Supplementary Material for: Nitric oxide/Glucose transporter type 4 pathway mediates cardioprotection against ischemia/reperfusion injury under hyperglycemic and diabetic conditions in rats

Introduction: The comorbidities of ischemic heart disease (IHD) and diabetes mellitus (DM) compromise the protection of the diabetic heart from ischemia/reperfusion (I/R) injury. We hypothesized that manipulation of reperfusion injury salvage kinase (RISK) and survivor activating factor enhancement (SAFE) pathways might protect the diabetic heart, and intervention of these pathways could be a new avenue for potentially protecting the diabetic heart. Methods: All hearts were subjected to 30 min ischemia and 30 min reperfusion. During reperfusion, hearts were exposed to molecules proven to protect the heart from I/R injury. The hemodynamic data were collected using suitable software.
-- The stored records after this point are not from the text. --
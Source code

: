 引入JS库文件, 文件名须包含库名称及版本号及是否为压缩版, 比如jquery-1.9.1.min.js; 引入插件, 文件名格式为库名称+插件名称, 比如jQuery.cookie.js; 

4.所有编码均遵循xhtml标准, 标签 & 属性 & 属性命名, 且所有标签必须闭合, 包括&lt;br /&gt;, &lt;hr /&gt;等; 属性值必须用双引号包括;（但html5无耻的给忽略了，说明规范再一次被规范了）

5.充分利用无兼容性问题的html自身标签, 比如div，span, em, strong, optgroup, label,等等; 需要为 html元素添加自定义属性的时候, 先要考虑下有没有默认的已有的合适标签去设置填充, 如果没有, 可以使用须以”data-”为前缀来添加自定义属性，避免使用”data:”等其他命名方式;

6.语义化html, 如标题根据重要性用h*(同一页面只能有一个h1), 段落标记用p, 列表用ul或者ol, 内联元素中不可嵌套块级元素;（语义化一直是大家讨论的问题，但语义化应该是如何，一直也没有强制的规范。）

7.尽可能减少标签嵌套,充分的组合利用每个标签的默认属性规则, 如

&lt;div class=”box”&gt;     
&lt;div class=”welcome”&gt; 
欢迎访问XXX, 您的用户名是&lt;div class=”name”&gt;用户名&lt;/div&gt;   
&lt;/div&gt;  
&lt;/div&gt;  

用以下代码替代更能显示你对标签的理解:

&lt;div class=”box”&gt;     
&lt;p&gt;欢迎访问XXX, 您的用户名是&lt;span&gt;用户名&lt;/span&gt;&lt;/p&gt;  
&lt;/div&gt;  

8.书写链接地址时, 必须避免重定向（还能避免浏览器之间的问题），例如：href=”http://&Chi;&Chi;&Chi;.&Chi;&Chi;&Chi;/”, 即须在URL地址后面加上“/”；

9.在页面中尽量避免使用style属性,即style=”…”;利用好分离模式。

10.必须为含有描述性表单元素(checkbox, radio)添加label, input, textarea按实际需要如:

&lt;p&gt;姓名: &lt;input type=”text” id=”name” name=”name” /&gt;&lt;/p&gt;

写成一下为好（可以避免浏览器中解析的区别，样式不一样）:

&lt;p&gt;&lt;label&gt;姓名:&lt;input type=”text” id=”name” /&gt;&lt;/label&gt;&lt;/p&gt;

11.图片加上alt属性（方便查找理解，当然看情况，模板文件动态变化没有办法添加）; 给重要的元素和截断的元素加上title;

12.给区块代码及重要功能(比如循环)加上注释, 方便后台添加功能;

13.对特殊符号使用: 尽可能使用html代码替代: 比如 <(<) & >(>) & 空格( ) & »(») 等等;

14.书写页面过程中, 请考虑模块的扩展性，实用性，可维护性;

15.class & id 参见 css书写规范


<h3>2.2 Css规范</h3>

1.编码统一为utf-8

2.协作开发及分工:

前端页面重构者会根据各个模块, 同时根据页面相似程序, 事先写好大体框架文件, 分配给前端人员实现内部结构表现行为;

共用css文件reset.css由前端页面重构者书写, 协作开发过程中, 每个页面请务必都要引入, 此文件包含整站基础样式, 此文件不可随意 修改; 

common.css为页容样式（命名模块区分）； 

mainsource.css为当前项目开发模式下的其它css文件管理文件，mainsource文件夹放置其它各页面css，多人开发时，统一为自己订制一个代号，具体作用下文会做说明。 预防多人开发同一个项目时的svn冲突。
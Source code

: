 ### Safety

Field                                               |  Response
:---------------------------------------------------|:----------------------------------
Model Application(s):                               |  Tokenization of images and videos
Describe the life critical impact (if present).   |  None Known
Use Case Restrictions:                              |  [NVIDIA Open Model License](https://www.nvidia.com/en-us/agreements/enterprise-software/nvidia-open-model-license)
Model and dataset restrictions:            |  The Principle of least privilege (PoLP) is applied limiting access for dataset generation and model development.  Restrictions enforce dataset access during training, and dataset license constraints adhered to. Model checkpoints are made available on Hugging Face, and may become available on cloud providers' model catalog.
The infarct size, troponin T levels, and protein levels in hearts were evaluated. Results: Both cyclosporine-A and nitric oxide donor (SNAP) infusion at reperfusion protected four-week diabetic hearts from I/R injury. However, six-week diabetic hearts were protected only by SNAP, but not cyclosporin-A. These treatments significantly (P<0.05) improved cardiac hemodynamics and decreased infarct size. Conclusions: The administration of SNAP to diabetic hearts protected both four- and six-week diabetic hearts; however, cyclosporine-A protected only the four-week diabetic hearts. The eNOS/GLUT-4 pathway executed the SNAP-mediated cardioprotection.